TMB 是腫瘤對免疫治療反應的潛在生物標志物[13]，較高的TMB增加了腫瘤新抗原產生的概率。本文分析了免疫細胞評分高、低兩組樣本的基因突變數據，用maftool繪制突變瀑布圖，列出變異頻率最高的前20個基因。值得注意的是，兩組之間突變頻率最高的20個基因一致，這一結果和其他課題組分析的結果一致[14-16]。CRC 腫瘤驅動突變基因APC突變頻率在免疫細胞評分高、低組分別為77%和73%，TP53分別為47%和57%，KRAS分別為45%和41%。APC基因以移碼插入突變和移碼缺失突變為主，TP53、KRAS基因以錯義突變為主(圖3A、3B)。TMB 在免疫細胞評分高、低組間的差異無統計學意義(P=0.17，圖3C)。生存分析提示腫瘤突變負荷低組患者總生存期長于腫瘤突變負荷高組患者(P=0.035，圖3D)。

圖3 CRC腫瘤突變負荷分析

3 討論

CRC是常見的惡性腫瘤，手術、放療、化療以及免疫治療在一定程度上延長了腫瘤患者的生存時間，但目前的治療方法均不理想。深入分析腫瘤的免疫細胞浸潤、腫瘤突變負荷等信息，可為研究影響CRC發生發展的關鍵因素以及為CRC的治療提供理論基礎。

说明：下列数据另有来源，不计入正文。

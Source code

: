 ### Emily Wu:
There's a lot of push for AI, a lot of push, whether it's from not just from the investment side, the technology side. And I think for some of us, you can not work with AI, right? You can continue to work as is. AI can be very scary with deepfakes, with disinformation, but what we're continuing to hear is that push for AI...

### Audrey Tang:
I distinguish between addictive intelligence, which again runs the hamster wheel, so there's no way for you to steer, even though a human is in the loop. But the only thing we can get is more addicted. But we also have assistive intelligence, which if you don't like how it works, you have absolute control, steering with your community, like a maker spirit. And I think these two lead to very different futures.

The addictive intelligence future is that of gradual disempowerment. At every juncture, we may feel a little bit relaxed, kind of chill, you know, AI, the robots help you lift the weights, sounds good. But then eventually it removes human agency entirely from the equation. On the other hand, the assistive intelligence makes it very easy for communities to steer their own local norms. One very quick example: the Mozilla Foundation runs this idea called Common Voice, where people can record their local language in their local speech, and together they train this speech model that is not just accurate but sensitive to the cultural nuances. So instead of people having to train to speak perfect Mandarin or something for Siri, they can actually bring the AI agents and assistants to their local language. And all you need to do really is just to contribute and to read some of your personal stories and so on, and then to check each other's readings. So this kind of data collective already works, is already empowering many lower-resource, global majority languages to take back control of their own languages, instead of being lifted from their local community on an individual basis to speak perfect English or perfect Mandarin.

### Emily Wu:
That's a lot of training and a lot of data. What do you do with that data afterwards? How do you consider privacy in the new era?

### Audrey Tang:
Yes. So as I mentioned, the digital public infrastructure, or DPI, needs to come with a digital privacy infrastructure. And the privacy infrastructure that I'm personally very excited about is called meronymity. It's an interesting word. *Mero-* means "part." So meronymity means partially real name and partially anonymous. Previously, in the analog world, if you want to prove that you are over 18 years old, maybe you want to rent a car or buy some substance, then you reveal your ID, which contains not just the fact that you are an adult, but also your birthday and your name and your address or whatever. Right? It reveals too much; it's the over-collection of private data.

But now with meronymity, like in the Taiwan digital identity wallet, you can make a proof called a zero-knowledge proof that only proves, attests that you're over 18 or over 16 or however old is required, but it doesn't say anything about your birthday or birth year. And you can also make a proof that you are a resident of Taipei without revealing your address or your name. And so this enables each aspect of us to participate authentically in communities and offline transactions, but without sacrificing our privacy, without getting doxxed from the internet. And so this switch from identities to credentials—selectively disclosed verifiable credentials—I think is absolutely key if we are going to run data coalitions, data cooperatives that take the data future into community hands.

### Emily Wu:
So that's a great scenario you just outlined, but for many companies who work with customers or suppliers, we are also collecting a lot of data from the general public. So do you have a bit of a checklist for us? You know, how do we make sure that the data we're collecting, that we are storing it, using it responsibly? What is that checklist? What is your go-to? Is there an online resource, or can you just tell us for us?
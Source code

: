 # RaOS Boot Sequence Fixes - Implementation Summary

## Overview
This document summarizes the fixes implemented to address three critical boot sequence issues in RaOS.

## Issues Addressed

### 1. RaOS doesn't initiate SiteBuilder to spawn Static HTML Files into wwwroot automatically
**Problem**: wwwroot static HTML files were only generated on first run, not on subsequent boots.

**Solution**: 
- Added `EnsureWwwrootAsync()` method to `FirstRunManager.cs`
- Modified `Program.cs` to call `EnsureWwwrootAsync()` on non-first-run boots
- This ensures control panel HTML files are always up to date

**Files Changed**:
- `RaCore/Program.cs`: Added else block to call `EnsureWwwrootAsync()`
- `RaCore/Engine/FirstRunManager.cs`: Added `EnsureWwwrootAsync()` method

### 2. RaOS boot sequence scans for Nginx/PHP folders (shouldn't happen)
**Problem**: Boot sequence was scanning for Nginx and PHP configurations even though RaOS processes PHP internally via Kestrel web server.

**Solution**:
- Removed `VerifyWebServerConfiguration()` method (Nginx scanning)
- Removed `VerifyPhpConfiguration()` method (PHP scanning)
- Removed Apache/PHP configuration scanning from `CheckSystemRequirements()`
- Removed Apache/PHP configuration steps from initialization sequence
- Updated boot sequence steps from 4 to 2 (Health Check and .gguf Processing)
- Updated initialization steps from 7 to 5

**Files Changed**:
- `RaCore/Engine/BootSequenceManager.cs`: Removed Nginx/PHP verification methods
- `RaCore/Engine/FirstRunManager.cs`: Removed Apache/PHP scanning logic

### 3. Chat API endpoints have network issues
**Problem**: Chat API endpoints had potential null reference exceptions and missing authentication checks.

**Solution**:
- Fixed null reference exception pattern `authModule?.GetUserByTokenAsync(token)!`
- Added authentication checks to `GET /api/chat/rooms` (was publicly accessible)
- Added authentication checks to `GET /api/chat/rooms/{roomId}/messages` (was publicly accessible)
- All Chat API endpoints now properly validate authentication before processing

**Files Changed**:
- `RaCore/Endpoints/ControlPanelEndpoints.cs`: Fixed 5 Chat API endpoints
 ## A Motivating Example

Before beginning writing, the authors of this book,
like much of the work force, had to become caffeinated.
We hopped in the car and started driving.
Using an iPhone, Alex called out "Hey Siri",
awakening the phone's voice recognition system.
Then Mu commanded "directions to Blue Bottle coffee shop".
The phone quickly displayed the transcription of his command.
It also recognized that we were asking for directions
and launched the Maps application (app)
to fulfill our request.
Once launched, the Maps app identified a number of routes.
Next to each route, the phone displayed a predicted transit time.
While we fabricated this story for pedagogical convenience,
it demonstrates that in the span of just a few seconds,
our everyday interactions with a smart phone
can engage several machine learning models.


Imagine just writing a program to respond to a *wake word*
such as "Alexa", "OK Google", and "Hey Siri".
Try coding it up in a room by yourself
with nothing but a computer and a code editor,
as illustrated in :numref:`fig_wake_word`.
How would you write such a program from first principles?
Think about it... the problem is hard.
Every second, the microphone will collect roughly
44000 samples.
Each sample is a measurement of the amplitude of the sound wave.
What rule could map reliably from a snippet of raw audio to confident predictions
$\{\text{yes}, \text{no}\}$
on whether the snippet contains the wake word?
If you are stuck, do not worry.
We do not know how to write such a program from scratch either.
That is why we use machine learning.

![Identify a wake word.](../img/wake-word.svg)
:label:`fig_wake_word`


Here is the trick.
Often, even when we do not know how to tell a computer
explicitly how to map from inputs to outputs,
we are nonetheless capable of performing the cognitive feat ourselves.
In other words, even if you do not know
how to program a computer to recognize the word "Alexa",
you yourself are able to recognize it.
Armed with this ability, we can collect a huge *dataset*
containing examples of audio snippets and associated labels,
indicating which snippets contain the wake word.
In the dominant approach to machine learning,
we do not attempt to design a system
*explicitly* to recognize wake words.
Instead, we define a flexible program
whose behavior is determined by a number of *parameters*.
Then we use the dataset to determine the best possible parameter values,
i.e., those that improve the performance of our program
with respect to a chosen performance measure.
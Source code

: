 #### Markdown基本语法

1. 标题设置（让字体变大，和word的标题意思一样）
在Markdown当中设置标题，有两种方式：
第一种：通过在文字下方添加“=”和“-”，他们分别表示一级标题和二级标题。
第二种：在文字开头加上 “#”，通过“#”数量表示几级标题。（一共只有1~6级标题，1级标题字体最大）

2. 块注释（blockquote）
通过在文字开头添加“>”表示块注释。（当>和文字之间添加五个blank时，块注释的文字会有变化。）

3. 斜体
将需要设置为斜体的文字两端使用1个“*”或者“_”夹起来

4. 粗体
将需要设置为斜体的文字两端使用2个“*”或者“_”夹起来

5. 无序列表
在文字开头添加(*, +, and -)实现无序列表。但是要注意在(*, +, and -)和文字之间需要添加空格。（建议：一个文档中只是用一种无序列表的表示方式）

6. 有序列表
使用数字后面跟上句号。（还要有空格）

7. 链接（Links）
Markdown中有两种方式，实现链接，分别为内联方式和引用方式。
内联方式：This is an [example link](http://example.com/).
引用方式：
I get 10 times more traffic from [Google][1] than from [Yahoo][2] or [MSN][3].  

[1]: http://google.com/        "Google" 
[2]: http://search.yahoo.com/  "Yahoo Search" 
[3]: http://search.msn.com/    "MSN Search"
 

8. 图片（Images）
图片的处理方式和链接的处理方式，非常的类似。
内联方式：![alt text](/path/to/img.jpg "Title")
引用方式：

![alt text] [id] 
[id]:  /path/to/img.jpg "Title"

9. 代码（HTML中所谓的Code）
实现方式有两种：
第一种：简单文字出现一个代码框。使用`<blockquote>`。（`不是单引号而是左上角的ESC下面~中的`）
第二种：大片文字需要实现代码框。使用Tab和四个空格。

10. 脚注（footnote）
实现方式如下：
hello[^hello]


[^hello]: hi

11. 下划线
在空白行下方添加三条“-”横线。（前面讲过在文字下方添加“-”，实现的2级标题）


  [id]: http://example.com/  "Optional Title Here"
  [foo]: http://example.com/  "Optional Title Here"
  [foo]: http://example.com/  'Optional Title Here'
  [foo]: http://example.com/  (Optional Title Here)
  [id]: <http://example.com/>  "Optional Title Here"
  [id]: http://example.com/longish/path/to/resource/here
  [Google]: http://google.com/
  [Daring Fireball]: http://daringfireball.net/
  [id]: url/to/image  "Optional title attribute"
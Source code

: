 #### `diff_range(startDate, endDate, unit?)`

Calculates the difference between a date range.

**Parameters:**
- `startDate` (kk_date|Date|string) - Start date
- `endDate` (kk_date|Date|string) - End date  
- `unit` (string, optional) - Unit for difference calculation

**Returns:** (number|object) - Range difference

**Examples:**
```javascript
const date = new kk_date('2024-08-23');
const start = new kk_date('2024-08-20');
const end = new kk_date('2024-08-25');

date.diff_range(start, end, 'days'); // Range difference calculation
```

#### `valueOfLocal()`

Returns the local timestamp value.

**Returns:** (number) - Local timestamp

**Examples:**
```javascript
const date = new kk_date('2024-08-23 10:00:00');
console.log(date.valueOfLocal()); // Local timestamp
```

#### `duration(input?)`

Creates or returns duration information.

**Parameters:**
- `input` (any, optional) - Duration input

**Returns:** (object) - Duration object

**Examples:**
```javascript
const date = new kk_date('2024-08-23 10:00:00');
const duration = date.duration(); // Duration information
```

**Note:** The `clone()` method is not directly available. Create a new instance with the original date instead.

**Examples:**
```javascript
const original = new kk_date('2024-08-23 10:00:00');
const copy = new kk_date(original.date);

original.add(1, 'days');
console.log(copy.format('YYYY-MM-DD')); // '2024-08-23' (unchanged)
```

為了降低不同測序平臺對結果的影響，本研究將來自TCGA 數據庫的CRC 樣本轉錄組數據如前所述標準化后和來自GEO 數據庫的GSE40967 數據集進行合并。通過對免疫細胞浸潤分析，未發現在CRC樣本中具有強相關性的免疫細胞，免疫細胞聚類A、B 兩群患者之間總生存期差異無統計學意義，這些結果提示在CRC 樣本中抗腫瘤免疫未充分活化發揮抗腫瘤作用。PD-L1的表達是免疫檢查點抑制劑是否有效的主要指標[17]，本文分析發現PD-L1表達水平在免疫細胞聚類A、B 兩組之間差異無統計學意義，這也解釋了臨床觀察到的大多數CRC患者對免疫檢查點抑制劑靶向治療無反應。

為進一步探索影響CRC 患者生存差異的關鍵因素，本文構建了CRC樣本免疫細胞評分模型，依據免疫細胞評分將樣本分成免疫細胞評分高、低兩組。免疫細胞評分高組患者總生存期長于免疫細胞評分低組患者，提示該模型具有潛在預測CRC 患者預后的價值。GSEA 分析發現脂肪酸代謝、氮代謝、碳代謝等主要的物質代謝信號通路在免疫細胞評分高組富集，提示免疫細胞評分高組樣本的活躍基因以參與生理代謝為主，推測免疫細胞評分高組樣本腫瘤細胞分化程度高，執行生理功能相關基因具有表達優勢。有趣的是，一些跟腫瘤發生、發展密切相關的通路在免疫細胞評分低組樣本中富集，提示免疫細胞評分低組樣本分化程度低，惡性程度高，這也跟免疫細胞評分低組患者的低生存率相一致。據此，我們推測免疫細胞評分高、低組患者之間的生存差異主要由與腫瘤發生發展相關的一些信號通路決定。GSEA 分析發現在免疫細胞高、低組均未見有免疫活化相關通路富集，這也和上述免疫細胞浸潤觀察到的結果一致，提示在CRC樣本中，腫瘤免疫應答未充分活化而發揮抗腫瘤作用。

腫瘤的發生由基因突變積累引起，這些基因所編碼的蛋白質往往是細胞周期信號通路中的重要蛋白質，控制細胞分裂和生長的驅動基因發生突變，在腫瘤的發生、發展、轉移、免疫逃逸以及治療耐藥中發揮關鍵作用[18-19]。CRC 的基因組已經進行了廣泛深入的研究[20-21]，APC、KRAS、TP53等基因為CRC 的驅動基因[22]，在CRC 發生發展和轉移中發揮重要作用。APC突變導致APC/β-catenin 通路的過度活化[23-24]，KRAS突變使其下游信號通路異常[25]，抑癌基因TP53突變后產生的蛋白導致其生理功能喪失，這些驅動基因以不同的方式參與細胞增殖、侵襲和轉移[26-27]。TMB 分析發現APC、KRAS、TP53的突變在免疫細胞評分高、低組樣本中均占有較大的比例，結合上述免疫細胞評分高、低組GSEA 分析結果，我們認為，在CRC 樣本中，與機體產生的抗腫瘤免疫作用相比較，驅動基因的突變是決定腫瘤惡性程度以及腫瘤發展和轉移的主要因素。本文數據為進一步深入研究CRC發生和轉移機制提供了必要的生信數據支撐。